The data -
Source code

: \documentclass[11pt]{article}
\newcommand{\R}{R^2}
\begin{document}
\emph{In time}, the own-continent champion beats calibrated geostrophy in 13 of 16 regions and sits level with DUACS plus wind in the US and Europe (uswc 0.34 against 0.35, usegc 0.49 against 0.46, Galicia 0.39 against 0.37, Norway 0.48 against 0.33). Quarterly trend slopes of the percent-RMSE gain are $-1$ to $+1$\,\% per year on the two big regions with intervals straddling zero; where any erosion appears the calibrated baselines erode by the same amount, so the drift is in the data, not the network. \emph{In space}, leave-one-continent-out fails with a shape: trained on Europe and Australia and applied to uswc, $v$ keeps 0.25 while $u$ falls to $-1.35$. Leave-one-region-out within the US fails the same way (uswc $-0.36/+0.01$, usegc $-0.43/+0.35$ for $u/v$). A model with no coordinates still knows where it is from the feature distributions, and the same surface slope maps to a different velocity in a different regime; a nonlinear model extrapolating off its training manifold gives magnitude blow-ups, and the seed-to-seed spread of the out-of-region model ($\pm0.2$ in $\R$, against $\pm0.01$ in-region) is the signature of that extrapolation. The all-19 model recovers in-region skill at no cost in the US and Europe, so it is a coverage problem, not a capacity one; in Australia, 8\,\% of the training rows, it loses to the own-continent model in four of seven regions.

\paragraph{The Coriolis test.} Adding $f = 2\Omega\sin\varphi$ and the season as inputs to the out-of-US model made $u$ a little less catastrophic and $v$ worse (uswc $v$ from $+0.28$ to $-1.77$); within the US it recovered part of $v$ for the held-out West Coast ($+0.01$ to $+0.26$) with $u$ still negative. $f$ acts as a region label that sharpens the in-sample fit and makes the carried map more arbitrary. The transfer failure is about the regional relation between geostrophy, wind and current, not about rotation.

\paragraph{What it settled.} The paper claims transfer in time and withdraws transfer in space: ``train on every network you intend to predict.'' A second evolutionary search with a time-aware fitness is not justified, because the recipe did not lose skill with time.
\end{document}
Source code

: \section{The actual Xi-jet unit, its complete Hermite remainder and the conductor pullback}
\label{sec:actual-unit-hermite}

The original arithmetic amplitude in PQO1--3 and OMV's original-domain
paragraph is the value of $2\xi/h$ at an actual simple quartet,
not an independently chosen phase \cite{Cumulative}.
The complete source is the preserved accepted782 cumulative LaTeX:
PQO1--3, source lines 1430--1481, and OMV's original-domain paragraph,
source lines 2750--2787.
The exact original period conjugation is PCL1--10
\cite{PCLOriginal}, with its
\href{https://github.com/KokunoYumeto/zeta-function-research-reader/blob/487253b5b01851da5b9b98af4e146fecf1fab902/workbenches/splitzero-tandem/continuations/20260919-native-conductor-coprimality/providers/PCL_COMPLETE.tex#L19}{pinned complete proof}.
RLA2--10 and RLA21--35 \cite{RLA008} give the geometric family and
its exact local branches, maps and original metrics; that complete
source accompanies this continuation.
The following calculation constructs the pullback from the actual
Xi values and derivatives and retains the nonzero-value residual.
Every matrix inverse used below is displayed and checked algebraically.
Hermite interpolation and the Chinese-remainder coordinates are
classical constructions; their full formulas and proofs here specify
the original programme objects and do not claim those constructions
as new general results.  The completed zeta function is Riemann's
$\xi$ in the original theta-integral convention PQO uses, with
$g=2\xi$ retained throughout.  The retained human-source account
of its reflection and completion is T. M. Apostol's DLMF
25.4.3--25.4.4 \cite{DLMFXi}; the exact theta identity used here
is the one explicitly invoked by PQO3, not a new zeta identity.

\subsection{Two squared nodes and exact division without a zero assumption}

Required action - The entire listing is to be repeated exactly.

Output -
Source code

: \documentclass[11pt]{article}
\newcommand{\R}{R^2}
\begin{document}
\emph{In time}, the own-continent champion beats calibrated geostrophy in 13 of 16 regions and sits level with DUACS plus wind in the US and Europe (uswc 0.34 against 0.35, usegc 0.49 against 0.46, Galicia 0.39 against 0.37, Norway 0.48 against 0.33). Quarterly trend slopes of the percent-RMSE gain are $-1$ to $+1$\,\% per year on the two big regions with intervals straddling zero; where any erosion appears the calibrated baselines erode by the same amount, so the drift is in the data, not the network. \emph{In space}, leave-one-continent-out fails with a shape: trained on Europe and Australia and applied to uswc, $v$ keeps 0.25 while $u$ falls to $-1.35$. Leave-one-region-out within the US fails the same way (uswc $-0.36/+0.01$, usegc $-0.43/+0.35$ for $u/v$). A model with no coordinates still knows where it is from the feature distributions, and the same surface slope maps to a different velocity in a different regime; a nonlinear model extrapolating off its training manifold gives magnitude blow-ups, and the seed-to-seed spread of the out-of-region model ($\pm0.2$ in $\R$, against $\pm0.01$ in-region) is the signature of that extrapolation. The all-19 model recovers in-region skill at no cost in the US and Europe, so it is a coverage problem, not a capacity one; in Australia, 8\,\% of the training rows, it loses to the own-continent model in four of seven regions.

\paragraph{The Coriolis test.} Adding $f = 2\Omega\sin\varphi$ and the season as inputs to the out-of-US model made $u$ a little less catastrophic and $v$ worse (uswc $v$ from $+0.28$ to $-1.77$); within the US it recovered part of $v$ for the held-out West Coast ($+0.01$ to $+0.26$) with $u$ still negative. $f$ acts as a region label that sharpens the in-sample fit and makes the carried map more arbitrary. The transfer failure is about the regional relation between geostrophy, wind and current, not about rotation.

\paragraph{What it settled.} The paper claims transfer in time and withdraws transfer in space: ``train on every network you intend to predict.'' A second evolutionary search with a time-aware fitness is not justified, because the recipe did not lose skill with time.
\end{document}
Source code

: \section{The actual Xi-jet unit, its complete Hermite remainder and the conductor pullback}
\label{sec:actual-unit-hermite}

The original arithmetic amplitude in PQO1--3 and OMV's original-domain
paragraph is the value of $2\xi/h$ at an actual simple quartet,
not an independently chosen phase \cite{Cumulative}.
The complete source is the preserved accepted782 cumulative LaTeX:
PQO1--3, source lines 1430--1481, and OMV's original-domain paragraph,
source lines 2750--2787.
The exact original period conjugation is PCL1--10
\cite{PCLOriginal}, with its
\href{https://github.com/KokunoYumeto/zeta-function-research-reader/blob/487253b5b01851da5b9b98af4e146fecf1fab902/workbenches/splitzero-tandem/continuations/20260919-native-conductor-coprimality/providers/PCL_COMPLETE.tex#L19}{pinned complete proof}.
RLA2--10 and RLA21--35 \cite{RLA008} give the geometric family and
its exact local branches, maps and original metrics; that complete
source accompanies this continuation.
The following calculation constructs the pullback from the actual
Xi values and derivatives and retains the nonzero-value residual.
Every matrix inverse used below is displayed and checked algebraically.
Hermite interpolation and the Chinese-remainder coordinates are
classical constructions; their full formulas and proofs here specify
the original programme objects and do not claim those constructions
as new general results.  The completed zeta function is Riemann's
$\xi$ in the original theta-integral convention PQO uses, with
$g=2\xi$ retained throughout.  The retained human-source account
of its reflection and completion is T. M. Apostol's DLMF
25.4.3--25.4.4 \cite{DLMFXi}; the exact theta identity used here
is the one explicitly invoked by PQO3, not a new zeta identity.

\subsection{Two squared nodes and exact division without a zero assumption}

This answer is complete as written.